Delta Electronics Warns AI Boom Is Driving Costs Higher

Taiwan’s Delta Electronics, a major supplier of power and cooling systems for AI data centres, has warned that surging artificial intelligence infrastructure demand is pushing operating costs higher. The company expects rising oil prices, material shortages, and broader inflation linked to AI expansion to increase pressure in the coming quarters.

Delta, whose customers include Nvidia, Google, and Meta, said production capacity remains tight as global AI datacentre construction accelerates. To meet demand, the company is expanding operations across China, Thailand, the United States, and Taiwan.

The firm previously announced capital expenditure of T$46.1 billion ($1.46 billion) in 2025 and now says spending will rise even further this year. This reflects how critical energy management, cooling systems, and infrastructure have become as hyperscale cloud providers and AI companies scale hardware deployments.

Despite cost concerns, Delta posted strong first-quarter results. Revenue climbed 34% year-over-year to T$159.35 billion ($5.02 billion), while gross profit surged 56% to T$59 billion ($1.86 billion), largely fueled by AI datacentre growth.

Delta Electronics’ stock has risen nearly 125% this year, significantly outperforming Taiwan’s broader market. The company’s outlook suggests that while AI remains a massive growth driver, supply chain constraints and inflation may increasingly shape profitability across the sector.

Foxconn Launches New LEO Satellites With SpaceX

Taiwanese electronics giant Foxconn has launched its second-generation low-Earth orbit satellites, PEARL-1A and PEARL-1B, aboard a SpaceX Falcon 9 rocket from California. The mission marks another major step in Foxconn’s growing expansion beyond electronics manufacturing into space technology.

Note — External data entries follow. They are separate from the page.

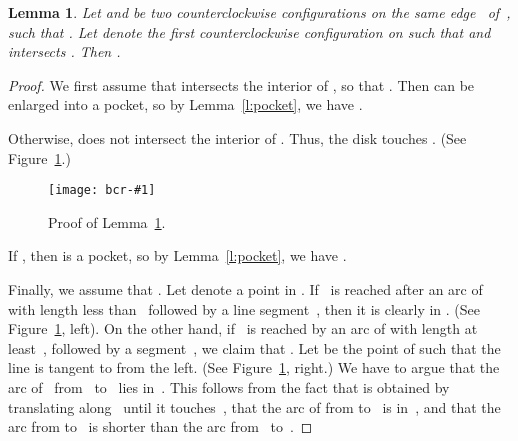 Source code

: \documentclass[a4paper]{article}
\newtheorem{lemma}[theorem]{Lemma}
\newcommand{\epsfigure}[2]{
  \begin{figure}[htb]
    \centerline{\texttt{[image: bcr-\#1]}}
    \caption{#2}
    \label{f:#1}
  \end{figure}}
\begin{document}
\begin{lemma}
  \label{l:twoconf}
  Let  and  be two
  counterclockwise configurations on the same edge~ of~, such
  that . Let  denote the
  first counterclockwise configuration on  such that  and  intersects . Then .
\end{lemma}
\begin{proof}
  We first assume that  intersects the interior of
  , so that . Then  can
  be enlarged into a pocket, so by Lemma~\ref{l:pocket}, we have
  .
  
  Otherwise,  does not intersect the interior
  of . Thus, the disk  touches
  . (See Figure~\ref{f:com2}.) 
\epsfigure{com2}{Proof of Lemma~\ref{l:twoconf}.}
If ,
  then  is a pocket, so by Lemma~\ref{l:pocket}, we have
  . 

  Finally, we assume that .
  Let  denote a point in .  If~ is reached after
  an arc of  with length less than~ followed by
  a line segment~, then it is clearly in . (See
  Figure~\ref{f:com2}, left).  On the other hand, if~ is reached by
  an arc of  with length at least~, followed by
  a segment~, we claim that . Let  be
  the point of  such that the line  is tangent to
   from the left.  (See Figure~\ref{f:com2}, right.)
  We have to argue that the arc of~ from~ to~
  lies in~. This follows from the fact that  is
  obtained by translating  along~ until it
  touches~, that the arc of  from 
  to~ is in~, and that the arc from  to~ is
  shorter than the arc from~ to~.
\end{proof}
\end{document}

According to the company, both satellites successfully entered their planned orbits and are expected to carry out operational missions for five years. Their primary role is to test and validate payload technologies focused on communications systems and space science applications.

This launch highlights Foxconn’s broader diversification strategy as it moves into advanced technology sectors beyond consumer electronics and semiconductor manufacturing. By investing in LEO satellite systems, Foxconn joins a rapidly expanding global race in satellite communications, an area increasingly dominated by both commercial and national players.

The PEARL-1A and PEARL-1B mission is particularly important because it positions Foxconn as a more serious contender in aerospace-adjacent innovation, potentially opening future opportunities in satellite infrastructure, communication networks, and scientific research.

As demand for satellite-based communication and data systems continues to rise, Foxconn’s latest move signals that major electronics manufacturers are seeking a role in the evolving commercial space economy.

Nvidia B300 Servers Hit $1M in China as US Curbs Tighten Supply

Nvidia’s advanced B300 AI servers are reportedly selling for nearly 7 million yuan, around $1 million, in China as stricter US export controls and anti-smuggling crackdowns sharply reduce supply. According to industry sources, prices have almost doubled from roughly 4 million yuan late last year, creating a major scarcity premium in the Chinese grey market.

The B300 server, equipped with eight B300 GPUs, costs around $550,000 in the United States, but Chinese demand for high-end AI computing has pushed prices far beyond that level. Chinese technology companies are aggressively seeking cost-efficient hardware to power AI inference and token generation, while many remain cautious about directly holding Nvidia systems due to sanctions concerns.

Reuters reports that pressure increased after US authorities prosecuted Supermicro co-founder Wally Liaw in March, disrupting key black-market supply channels. Nvidia emphasized that B300 systems are restricted from sale in China and warned that unauthorized diversion would receive no support or service from the company.

Some Chinese firms unable to afford direct purchases are instead turning to rentals, with short-term annual contracts reaching 190,000 yuan per month. At the same time, domestic players like Huawei are trying to capitalize on Nvidia’s restricted access, challenging Nvidia’s estimated 55% Chinese AI chip market share.

The surge highlights how geopolitical restrictions are reshaping China’s AI infrastructure market, driving up costs while accelerating local competition in advanced computing hardware.